The Rise & Rise of Master-Planned Communities In Canada

If you have ever tried to research the real estate market looking for a good investment opportunity, you would have inevitably come across a staple called “master-planned communities”. Master-planned communities are not new. These developments have been around for years now. But, with people actively searching for holistic living spaces that provide them everything from an ideal home to scenic views to retail outlets and more, master-planned communities have seen an astronomical jump in popularity.

Whether you are a seasoned real estate investor or a first-time home buyer in the pre-construction condo market, here is why master-planned communities should be your choice over stand-alone condos.

 

What are Master-Planned Communities?

Master-Planned Communities (MPCs) fall in the broader category of “condos”. They are sprawling development projects that are made up of multiple towers, each with many condos. Of course, these are big-scale projects usually undertaken by well-known developers.

 

What Makes MPCs Better?

Better Lifestyle

Master-planned communities are predominantly residential that offer various amenities within premises and in the neighbourhood. They may include parks, schools, retail stores, and other commercial establishments, community centres, and more.

Buying a condo in a master-planned community ensures a better lifestyle. You are not just paying for the condo you live in, but you are also improving your quality of life. This is precisely the reason why these condos are also easier to rent. Your renter does not just see the condo, but also the amenities they have access to when they rent your condo.

High Return on Investment

Master Planned Communities have always bounced back from economic slumps all over the world. After the financial crisis of 2008, master planned communities were the first to turn around in the US. With an economic crisis on hand in 2020, master-planned communities are again fairing better.

In fact, a PwC report states that the demand for larger suites in integrated developments was on the rise. So, while the real estate investors may not be excited about stand-alone condos, integrated developments like master-planned communities attract their interest.

TREB Market data analysis also supports this trend. In Toronto, residential master-planned cities have clearly been shown to appreciate more than their stand-alone counterparts.

 

Case Study

Name: Concord CityPlace

Location: C01 District, Toronto

Return On Investment: 182%

Between 2009 to 2020, the master-planned community of the Concord CityPlace appreciated 182%. This is in a period, when the stand-alone condos in the area could register an appreciation of only 125%.
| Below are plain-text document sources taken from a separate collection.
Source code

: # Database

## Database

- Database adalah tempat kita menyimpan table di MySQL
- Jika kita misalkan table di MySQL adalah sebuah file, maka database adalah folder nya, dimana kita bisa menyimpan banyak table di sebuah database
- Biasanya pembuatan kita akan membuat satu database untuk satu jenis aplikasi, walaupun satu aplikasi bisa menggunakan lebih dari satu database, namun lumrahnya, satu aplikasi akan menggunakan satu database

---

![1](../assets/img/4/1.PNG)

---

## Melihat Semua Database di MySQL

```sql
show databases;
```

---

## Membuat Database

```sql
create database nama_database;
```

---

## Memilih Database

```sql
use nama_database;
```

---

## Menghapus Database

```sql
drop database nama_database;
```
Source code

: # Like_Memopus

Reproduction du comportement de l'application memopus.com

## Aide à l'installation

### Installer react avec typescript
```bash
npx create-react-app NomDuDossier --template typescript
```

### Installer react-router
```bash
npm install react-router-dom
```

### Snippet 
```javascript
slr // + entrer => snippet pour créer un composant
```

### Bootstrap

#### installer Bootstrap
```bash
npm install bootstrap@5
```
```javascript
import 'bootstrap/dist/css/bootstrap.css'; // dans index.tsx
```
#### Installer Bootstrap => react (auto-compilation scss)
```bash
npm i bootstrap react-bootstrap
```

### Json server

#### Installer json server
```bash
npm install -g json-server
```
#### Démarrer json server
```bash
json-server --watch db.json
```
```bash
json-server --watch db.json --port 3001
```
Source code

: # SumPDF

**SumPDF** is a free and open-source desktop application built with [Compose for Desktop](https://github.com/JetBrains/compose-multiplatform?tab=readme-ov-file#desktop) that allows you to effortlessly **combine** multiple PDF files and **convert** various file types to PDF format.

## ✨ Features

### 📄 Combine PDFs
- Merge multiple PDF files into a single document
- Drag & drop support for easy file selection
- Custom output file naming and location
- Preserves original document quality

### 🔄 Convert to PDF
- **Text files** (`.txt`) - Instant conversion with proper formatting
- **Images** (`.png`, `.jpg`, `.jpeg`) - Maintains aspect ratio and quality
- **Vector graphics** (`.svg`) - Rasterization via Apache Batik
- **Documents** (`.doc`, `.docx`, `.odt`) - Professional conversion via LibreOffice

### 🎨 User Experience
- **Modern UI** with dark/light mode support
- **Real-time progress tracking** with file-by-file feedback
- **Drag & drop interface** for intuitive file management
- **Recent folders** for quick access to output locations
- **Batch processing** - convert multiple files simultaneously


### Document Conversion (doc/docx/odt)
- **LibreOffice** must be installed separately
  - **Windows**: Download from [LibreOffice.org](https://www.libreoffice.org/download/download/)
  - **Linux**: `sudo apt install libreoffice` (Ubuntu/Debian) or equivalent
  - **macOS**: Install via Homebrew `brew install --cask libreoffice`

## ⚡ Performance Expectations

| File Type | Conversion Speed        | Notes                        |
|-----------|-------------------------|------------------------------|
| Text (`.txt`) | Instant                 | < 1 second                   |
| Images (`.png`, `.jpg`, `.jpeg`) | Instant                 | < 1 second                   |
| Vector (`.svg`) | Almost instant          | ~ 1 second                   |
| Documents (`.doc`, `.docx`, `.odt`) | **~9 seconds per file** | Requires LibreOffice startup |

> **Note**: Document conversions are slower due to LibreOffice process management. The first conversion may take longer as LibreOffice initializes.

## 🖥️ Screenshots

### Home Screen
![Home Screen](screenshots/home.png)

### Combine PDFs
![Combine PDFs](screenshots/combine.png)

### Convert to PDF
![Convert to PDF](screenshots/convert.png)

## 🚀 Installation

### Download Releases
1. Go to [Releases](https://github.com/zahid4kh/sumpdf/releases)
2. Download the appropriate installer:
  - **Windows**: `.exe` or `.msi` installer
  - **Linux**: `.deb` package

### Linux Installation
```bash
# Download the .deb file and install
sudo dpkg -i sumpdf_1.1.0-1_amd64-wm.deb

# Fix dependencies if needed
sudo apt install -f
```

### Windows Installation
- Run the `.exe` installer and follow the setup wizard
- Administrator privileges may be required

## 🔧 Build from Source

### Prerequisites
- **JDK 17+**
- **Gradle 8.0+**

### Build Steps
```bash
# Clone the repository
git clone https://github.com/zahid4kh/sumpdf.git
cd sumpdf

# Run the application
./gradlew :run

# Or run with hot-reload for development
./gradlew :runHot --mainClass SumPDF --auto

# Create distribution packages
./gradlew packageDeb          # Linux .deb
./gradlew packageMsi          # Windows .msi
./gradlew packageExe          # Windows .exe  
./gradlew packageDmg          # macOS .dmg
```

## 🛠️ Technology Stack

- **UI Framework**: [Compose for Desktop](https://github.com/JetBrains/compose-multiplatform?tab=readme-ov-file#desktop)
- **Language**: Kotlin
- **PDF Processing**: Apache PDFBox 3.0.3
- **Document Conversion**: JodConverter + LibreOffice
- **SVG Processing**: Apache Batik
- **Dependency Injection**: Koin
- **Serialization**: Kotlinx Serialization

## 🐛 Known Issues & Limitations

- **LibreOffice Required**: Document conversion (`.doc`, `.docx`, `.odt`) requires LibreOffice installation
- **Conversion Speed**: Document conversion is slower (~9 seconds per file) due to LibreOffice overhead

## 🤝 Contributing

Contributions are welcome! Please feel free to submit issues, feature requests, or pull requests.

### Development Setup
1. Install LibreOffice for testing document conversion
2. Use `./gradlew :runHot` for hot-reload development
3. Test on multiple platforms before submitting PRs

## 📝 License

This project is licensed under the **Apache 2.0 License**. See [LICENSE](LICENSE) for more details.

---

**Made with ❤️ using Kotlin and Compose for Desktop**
To put things in perspective, let’s say your friend invested $200,000 into a stand-alone condo in 2009, and you invested the same amount of $200,000 in Concord CityPlace. Then, today your friend would get $450,000, and you would receive $564,000. You would get $114,000 more, or a return that is 57% higher than what your friend received.

 

Make the Move

With historical data in favour of master-planned communities and Canadians preferring walkable communities, it is not difficult to understand the path real estate investments will follow. Master-planned cities are also built in phases, giving investors more time to understand how infrastructure development in the surrounding area is progressing.

With such strong fundamentals and excitement in the market, master-planned cities present a strong case for being a better investment than stand-alone condos, and smart investors understand it. So, if you are looking to invest in condos in Canada, choose wisely and make a move quickly so that you can gain from the appreciation and not pay for it.